Your answer should be the exact lines of the data below from the one containing "2.977 | 202.795M |" through the one containing "- 👯 I’m looking to collaborate on ..."; please include nothing else.

--- DATA IN THIS EXERCISE ---
%%

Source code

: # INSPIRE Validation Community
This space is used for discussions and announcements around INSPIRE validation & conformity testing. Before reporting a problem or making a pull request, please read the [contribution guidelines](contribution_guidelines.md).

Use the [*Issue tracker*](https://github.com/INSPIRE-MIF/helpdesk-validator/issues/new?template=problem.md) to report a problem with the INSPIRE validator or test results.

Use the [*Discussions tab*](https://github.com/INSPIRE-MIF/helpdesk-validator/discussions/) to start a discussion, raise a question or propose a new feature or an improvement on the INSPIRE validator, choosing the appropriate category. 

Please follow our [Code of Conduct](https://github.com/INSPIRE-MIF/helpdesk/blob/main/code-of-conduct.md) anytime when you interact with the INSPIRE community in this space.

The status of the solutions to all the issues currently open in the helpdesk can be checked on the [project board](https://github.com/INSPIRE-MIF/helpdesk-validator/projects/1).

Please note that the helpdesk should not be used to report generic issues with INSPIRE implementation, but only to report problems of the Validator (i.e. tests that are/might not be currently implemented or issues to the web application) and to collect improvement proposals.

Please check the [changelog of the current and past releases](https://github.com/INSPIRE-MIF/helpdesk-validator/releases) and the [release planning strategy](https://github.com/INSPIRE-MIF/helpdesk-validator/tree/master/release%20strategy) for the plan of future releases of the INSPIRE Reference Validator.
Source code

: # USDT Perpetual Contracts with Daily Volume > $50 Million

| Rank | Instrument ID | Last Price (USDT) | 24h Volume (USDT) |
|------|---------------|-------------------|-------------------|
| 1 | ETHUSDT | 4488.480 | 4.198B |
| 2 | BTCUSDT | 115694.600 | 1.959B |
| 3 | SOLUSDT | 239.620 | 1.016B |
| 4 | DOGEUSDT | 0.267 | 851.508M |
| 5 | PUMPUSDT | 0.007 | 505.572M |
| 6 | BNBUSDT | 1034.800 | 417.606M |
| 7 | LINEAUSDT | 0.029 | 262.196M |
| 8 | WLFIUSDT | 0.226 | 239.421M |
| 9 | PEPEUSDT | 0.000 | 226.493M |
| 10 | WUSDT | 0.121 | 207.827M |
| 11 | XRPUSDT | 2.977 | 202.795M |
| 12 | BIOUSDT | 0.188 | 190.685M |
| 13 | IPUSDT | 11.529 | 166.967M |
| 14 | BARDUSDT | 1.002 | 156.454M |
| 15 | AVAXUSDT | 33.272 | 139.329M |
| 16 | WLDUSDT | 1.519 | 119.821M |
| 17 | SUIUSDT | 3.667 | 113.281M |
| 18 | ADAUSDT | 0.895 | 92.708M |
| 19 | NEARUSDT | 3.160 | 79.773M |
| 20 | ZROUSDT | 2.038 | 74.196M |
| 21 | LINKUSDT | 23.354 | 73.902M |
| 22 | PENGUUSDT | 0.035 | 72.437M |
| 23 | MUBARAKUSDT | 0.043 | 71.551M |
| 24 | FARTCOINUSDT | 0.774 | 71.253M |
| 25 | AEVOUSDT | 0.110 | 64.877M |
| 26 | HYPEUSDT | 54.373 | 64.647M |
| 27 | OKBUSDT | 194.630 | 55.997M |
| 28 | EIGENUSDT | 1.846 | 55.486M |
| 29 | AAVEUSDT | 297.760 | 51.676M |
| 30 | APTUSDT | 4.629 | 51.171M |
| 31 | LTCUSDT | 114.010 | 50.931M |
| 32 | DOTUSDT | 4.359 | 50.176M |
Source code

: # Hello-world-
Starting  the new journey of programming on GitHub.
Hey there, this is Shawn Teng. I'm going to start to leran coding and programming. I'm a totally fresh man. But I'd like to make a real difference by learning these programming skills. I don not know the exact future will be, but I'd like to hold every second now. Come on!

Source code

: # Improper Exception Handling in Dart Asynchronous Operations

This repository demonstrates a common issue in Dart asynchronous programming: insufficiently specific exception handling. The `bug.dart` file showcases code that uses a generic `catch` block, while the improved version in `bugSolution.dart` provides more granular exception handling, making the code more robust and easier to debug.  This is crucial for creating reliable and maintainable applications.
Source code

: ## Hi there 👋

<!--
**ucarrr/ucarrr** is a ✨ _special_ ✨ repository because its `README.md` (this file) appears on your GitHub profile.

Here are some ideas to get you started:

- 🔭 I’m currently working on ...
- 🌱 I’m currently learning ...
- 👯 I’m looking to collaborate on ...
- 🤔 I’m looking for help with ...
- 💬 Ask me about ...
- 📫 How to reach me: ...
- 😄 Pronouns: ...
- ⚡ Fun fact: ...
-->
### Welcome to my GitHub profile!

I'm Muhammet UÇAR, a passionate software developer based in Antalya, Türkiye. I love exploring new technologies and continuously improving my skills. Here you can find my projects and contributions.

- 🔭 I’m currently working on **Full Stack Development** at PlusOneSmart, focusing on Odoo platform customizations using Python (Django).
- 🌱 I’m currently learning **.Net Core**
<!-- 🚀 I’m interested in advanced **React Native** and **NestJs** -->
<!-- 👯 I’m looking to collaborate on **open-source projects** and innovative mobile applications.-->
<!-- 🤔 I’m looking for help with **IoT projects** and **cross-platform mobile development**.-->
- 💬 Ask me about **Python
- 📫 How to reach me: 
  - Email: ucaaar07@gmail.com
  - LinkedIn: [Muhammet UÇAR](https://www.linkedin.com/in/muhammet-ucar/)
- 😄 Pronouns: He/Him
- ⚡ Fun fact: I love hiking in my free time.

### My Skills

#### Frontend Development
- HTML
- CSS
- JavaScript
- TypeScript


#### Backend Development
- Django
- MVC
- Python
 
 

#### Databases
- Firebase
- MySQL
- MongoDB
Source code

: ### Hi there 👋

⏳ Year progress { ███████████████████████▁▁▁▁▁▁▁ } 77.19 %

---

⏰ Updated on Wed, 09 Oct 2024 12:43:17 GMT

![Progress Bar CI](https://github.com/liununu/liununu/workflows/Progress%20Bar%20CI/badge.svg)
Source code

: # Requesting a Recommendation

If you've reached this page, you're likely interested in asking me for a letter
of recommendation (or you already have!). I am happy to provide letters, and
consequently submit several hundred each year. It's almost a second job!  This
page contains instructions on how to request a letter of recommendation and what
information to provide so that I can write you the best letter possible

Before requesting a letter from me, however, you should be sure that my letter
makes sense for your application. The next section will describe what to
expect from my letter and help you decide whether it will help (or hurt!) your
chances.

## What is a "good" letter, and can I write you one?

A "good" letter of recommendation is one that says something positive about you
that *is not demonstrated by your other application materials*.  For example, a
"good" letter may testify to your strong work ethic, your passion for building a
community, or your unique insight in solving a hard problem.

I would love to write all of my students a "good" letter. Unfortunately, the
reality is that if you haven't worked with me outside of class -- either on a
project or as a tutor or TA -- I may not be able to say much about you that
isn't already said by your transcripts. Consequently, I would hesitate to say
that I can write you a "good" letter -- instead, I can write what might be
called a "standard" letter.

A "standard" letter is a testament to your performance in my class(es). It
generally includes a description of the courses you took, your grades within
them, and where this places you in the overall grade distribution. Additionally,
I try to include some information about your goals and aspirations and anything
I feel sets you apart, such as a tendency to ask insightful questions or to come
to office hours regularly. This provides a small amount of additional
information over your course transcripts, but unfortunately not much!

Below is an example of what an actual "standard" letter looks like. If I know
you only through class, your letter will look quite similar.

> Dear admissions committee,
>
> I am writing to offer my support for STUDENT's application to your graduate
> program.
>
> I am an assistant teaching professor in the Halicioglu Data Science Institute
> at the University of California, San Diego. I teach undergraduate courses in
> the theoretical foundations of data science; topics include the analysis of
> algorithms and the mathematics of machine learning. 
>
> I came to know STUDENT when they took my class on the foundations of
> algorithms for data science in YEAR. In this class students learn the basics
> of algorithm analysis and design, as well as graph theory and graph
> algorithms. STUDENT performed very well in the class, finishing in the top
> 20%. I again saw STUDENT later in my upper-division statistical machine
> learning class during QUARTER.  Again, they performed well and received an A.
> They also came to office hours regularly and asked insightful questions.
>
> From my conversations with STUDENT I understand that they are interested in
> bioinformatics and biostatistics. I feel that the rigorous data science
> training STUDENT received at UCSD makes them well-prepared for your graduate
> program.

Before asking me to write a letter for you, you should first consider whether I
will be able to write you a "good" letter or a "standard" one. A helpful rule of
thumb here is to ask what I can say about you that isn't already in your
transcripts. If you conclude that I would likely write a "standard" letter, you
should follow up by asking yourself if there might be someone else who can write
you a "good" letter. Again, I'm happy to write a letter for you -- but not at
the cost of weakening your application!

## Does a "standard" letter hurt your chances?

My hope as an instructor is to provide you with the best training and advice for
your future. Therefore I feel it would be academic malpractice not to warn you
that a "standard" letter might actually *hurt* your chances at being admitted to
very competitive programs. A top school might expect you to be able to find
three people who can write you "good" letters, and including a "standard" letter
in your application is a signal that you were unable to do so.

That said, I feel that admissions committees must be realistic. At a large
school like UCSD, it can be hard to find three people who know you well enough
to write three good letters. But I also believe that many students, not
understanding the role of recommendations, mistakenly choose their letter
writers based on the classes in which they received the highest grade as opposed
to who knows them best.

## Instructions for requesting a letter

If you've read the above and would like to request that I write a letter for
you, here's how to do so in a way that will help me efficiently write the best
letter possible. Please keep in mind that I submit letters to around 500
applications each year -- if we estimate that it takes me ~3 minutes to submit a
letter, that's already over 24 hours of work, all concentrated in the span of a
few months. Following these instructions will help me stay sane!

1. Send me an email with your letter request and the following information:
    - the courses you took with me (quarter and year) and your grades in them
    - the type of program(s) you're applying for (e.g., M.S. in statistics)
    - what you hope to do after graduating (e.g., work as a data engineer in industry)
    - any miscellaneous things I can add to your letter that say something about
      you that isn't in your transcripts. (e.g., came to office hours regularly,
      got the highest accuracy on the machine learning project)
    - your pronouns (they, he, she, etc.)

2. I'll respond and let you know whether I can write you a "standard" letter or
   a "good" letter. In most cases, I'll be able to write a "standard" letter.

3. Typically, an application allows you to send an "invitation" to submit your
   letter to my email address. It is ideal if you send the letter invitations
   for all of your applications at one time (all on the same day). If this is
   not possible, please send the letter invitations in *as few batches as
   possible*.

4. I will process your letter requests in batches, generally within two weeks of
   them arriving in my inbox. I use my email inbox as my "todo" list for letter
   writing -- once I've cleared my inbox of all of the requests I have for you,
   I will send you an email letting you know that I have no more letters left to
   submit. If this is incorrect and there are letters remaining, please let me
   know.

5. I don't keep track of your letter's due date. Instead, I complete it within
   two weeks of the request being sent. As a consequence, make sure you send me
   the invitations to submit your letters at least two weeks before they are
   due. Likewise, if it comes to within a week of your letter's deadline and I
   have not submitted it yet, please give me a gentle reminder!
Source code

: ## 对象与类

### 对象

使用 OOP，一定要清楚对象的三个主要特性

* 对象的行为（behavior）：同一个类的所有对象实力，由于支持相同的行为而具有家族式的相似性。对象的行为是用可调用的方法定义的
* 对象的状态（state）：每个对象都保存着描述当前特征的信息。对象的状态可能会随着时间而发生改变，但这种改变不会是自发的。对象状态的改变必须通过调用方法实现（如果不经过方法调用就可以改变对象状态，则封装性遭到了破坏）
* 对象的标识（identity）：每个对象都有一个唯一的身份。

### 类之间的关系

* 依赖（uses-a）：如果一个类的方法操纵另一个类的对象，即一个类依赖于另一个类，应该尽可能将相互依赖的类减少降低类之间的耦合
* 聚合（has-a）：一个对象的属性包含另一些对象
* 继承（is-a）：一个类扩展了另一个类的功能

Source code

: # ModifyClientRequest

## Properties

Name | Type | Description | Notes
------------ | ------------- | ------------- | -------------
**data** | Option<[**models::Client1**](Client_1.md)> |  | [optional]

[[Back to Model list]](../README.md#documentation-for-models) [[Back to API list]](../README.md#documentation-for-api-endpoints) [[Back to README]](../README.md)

%%

--- EXPECTED OUTPUT ---
| 11 | XRPUSDT | 2.977 | 202.795M |
| 12 | BIOUSDT | 0.188 | 190.685M |
| 13 | IPUSDT | 11.529 | 166.967M |
| 14 | BARDUSDT | 1.002 | 156.454M |
| 15 | AVAXUSDT | 33.272 | 139.329M |
| 16 | WLDUSDT | 1.519 | 119.821M |
| 17 | SUIUSDT | 3.667 | 113.281M |
| 18 | ADAUSDT | 0.895 | 92.708M |
| 19 | NEARUSDT | 3.160 | 79.773M |
| 20 | ZROUSDT | 2.038 | 74.196M |
| 21 | LINKUSDT | 23.354 | 73.902M |
| 22 | PENGUUSDT | 0.035 | 72.437M |
| 23 | MUBARAKUSDT | 0.043 | 71.551M |
| 24 | FARTCOINUSDT | 0.774 | 71.253M |
| 25 | AEVOUSDT | 0.110 | 64.877M |
| 26 | HYPEUSDT | 54.373 | 64.647M |
| 27 | OKBUSDT | 194.630 | 55.997M |
| 28 | EIGENUSDT | 1.846 | 55.486M |
| 29 | AAVEUSDT | 297.760 | 51.676M |
| 30 | APTUSDT | 4.629 | 51.171M |
| 31 | LTCUSDT | 114.010 | 50.931M |
| 32 | DOTUSDT | 4.359 | 50.176M |
Source code

: # Hello-world-
Starting  the new journey of programming on GitHub.
Hey there, this is Shawn Teng. I'm going to start to leran coding and programming. I'm a totally fresh man. But I'd like to make a real difference by learning these programming skills. I don not know the exact future will be, but I'd like to hold every second now. Come on!

Source code

: # Improper Exception Handling in Dart Asynchronous Operations

This repository demonstrates a common issue in Dart asynchronous programming: insufficiently specific exception handling. The `bug.dart` file showcases code that uses a generic `catch` block, while the improved version in `bugSolution.dart` provides more granular exception handling, making the code more robust and easier to debug.  This is crucial for creating reliable and maintainable applications.
Source code

: ## Hi there 👋

<!--
**ucarrr/ucarrr** is a ✨ _special_ ✨ repository because its `README.md` (this file) appears on your GitHub profile.

Here are some ideas to get you started:

- 🔭 I’m currently working on ...
- 🌱 I’m currently learning ...
- 👯 I’m looking to collaborate on ...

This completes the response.